THE DATA:
Start of Block

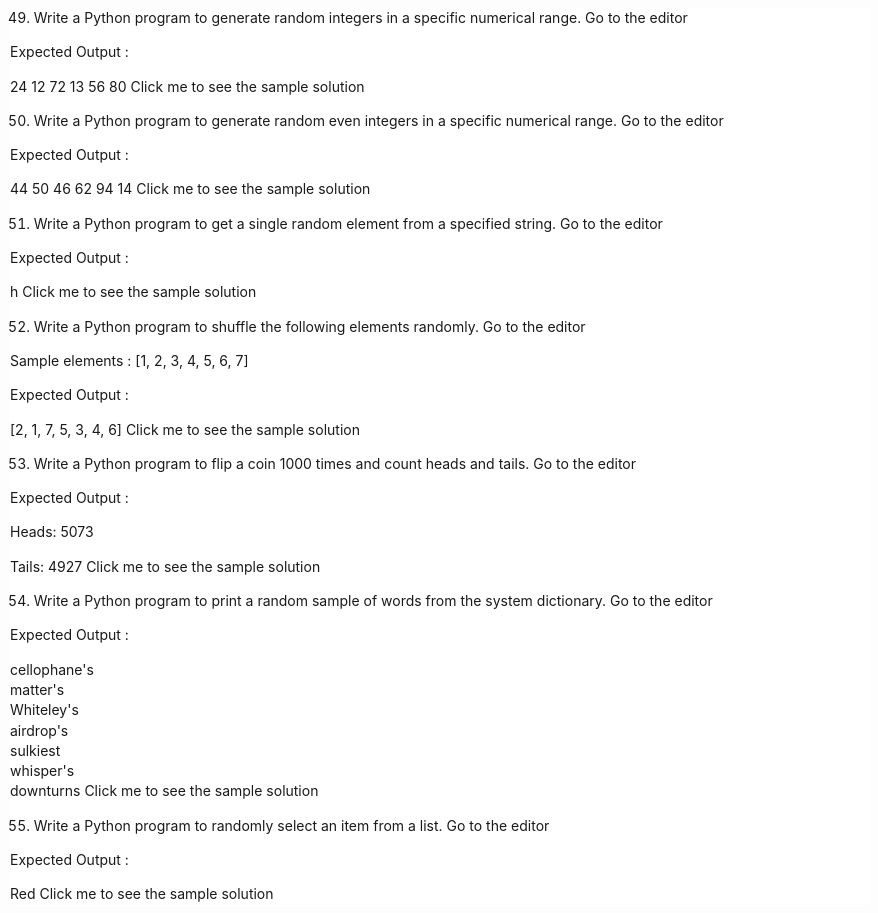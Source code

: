 49. Write a Python program to generate random integers in a specific numerical range. Go to the editor

Expected Output :

24 12 72 13 56 80
Click me to see the sample solution

50. Write a Python program to generate random even integers in a specific numerical range. Go to the editor

Expected Output :

44 50 46 62 94 14 
Click me to see the sample solution

51. Write a Python program to get a single random element from a specified string. Go to the editor

Expected Output :

h
Click me to see the sample solution

52. Write a Python program to shuffle the following elements randomly. Go to the editor

Sample elements : [1, 2, 3, 4, 5, 6, 7]

Expected Output :

[2, 1, 7, 5, 3, 4, 6]
Click me to see the sample solution

53. Write a Python program to flip a coin 1000 times and count heads and tails. Go to the editor

Expected Output :

Heads: 5073

Tails: 4927 
Click me to see the sample solution

54. Write a Python program to print a random sample of words from the system dictionary. Go to the editor

Expected Output :

cellophane's                                            
matter's                                                       
Whiteley's                                                     
airdrop's                                                      
sulkiest                                                       
whisper's                                                      
downturns 
Click me to see the sample solution

55. Write a Python program to randomly select an item from a list. Go to the editor

Expected Output :

Red 
Click me to see the sample solution

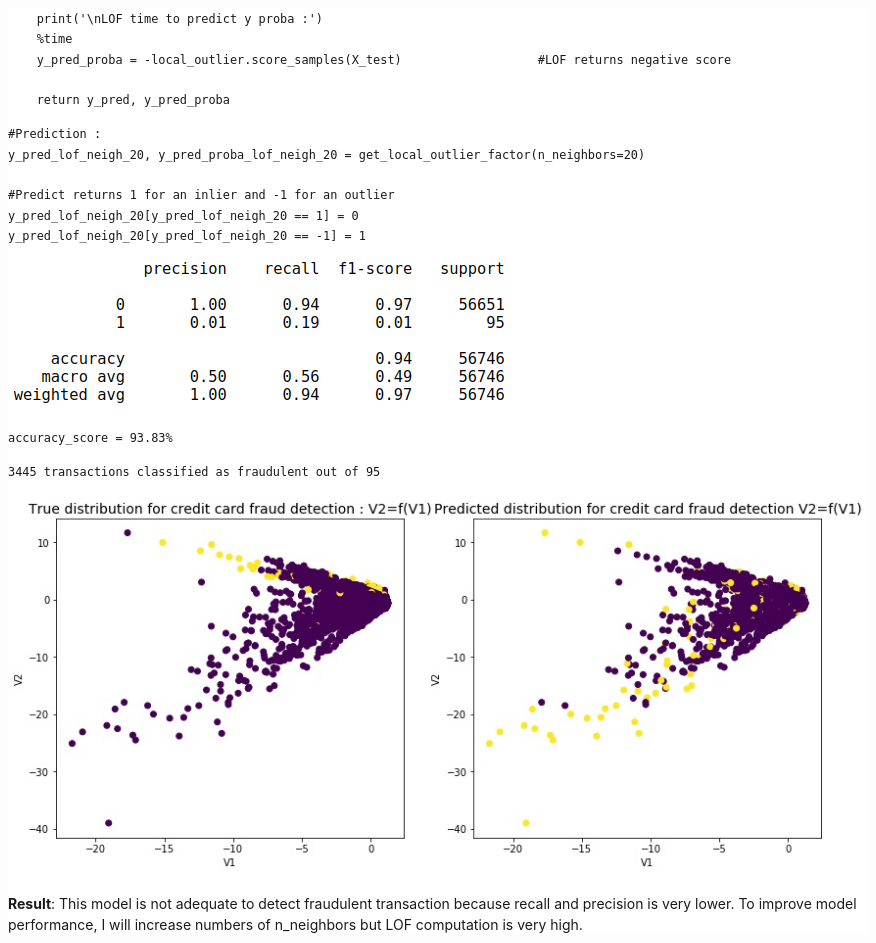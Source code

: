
 ```
    print('\nLOF time to predict y proba :')
    %time
    y_pred_proba = -local_outlier.score_samples(X_test)                   #LOF returns negative score 
    
    return y_pred, y_pred_proba
```
```
#Prediction :
y_pred_lof_neigh_20, y_pred_proba_lof_neigh_20 = get_local_outlier_factor(n_neighbors=20)

#Predict returns 1 for an inlier and -1 for an outlier
y_pred_lof_neigh_20[y_pred_lof_neigh_20 == 1] = 0
y_pred_lof_neigh_20[y_pred_lof_neigh_20 == -1] = 1
```
<img src='result/credit-card-fraud-detection-lof.png'>

`accuracy_score = 93.83%`

`3445 transactions classified as fraudulent out of 95`

<img src='graph/credit-card-fraud-prediction-lof_neigh_20.jpg'>

**Result**: This model is not adequate to detect fraudulent transaction because recall and precision is very lower. 
To improve model performance, I will increase numbers of n_neighbors but LOF computation is very high.
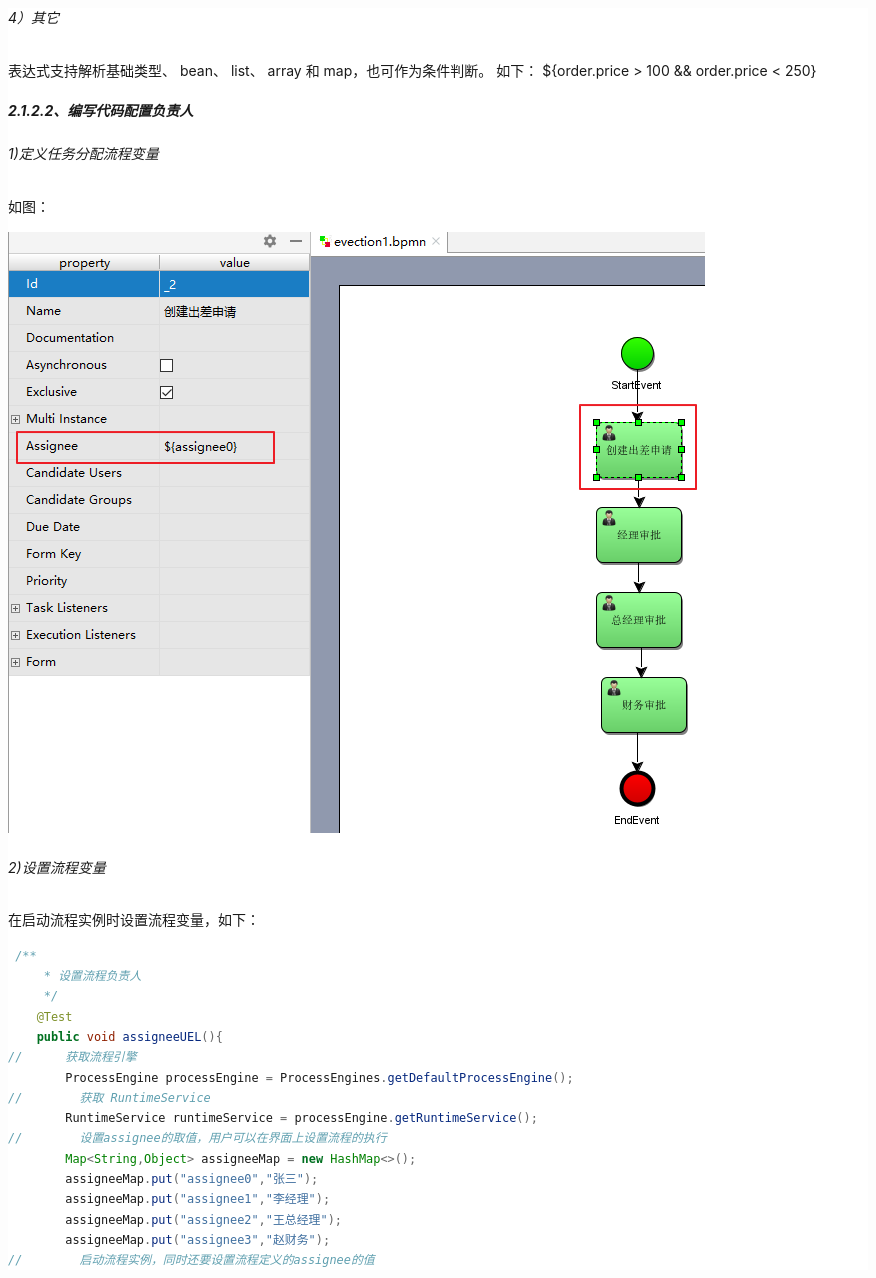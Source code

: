 ###### 4）其它

表达式支持解析基础类型、 bean、 list、 array 和 map，也可作为条件判断。
如下：
${order.price > 100 && order.price < 250} 



##### 2.1.2.2、编写代码配置负责人 

###### 1)定义任务分配流程变量 

如图：

![1577503716131](./assets/1577503716131.png)

###### 2)设置流程变量 

在启动流程实例时设置流程变量，如下： 

```java
 /**
     * 设置流程负责人
     */
    @Test
    public void assigneeUEL(){
//      获取流程引擎
        ProcessEngine processEngine = ProcessEngines.getDefaultProcessEngine();
//        获取 RuntimeService
        RuntimeService runtimeService = processEngine.getRuntimeService();
//        设置assignee的取值，用户可以在界面上设置流程的执行
        Map<String,Object> assigneeMap = new HashMap<>();
        assigneeMap.put("assignee0","张三");
        assigneeMap.put("assignee1","李经理");
        assigneeMap.put("assignee2","王总经理");
        assigneeMap.put("assignee3","赵财务");
//        启动流程实例，同时还要设置流程定义的assignee的值
```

End of Block

WHAT YOU NEED TO DO: If a line in the records above has the word "range", copy it out.

OUTPUT FOR THIS TASK:
: 49. Write a Python program to generate random integers in a specific numerical range. Go to the editor
50. Write a Python program to generate random even integers in a specific numerical range. Go to the editor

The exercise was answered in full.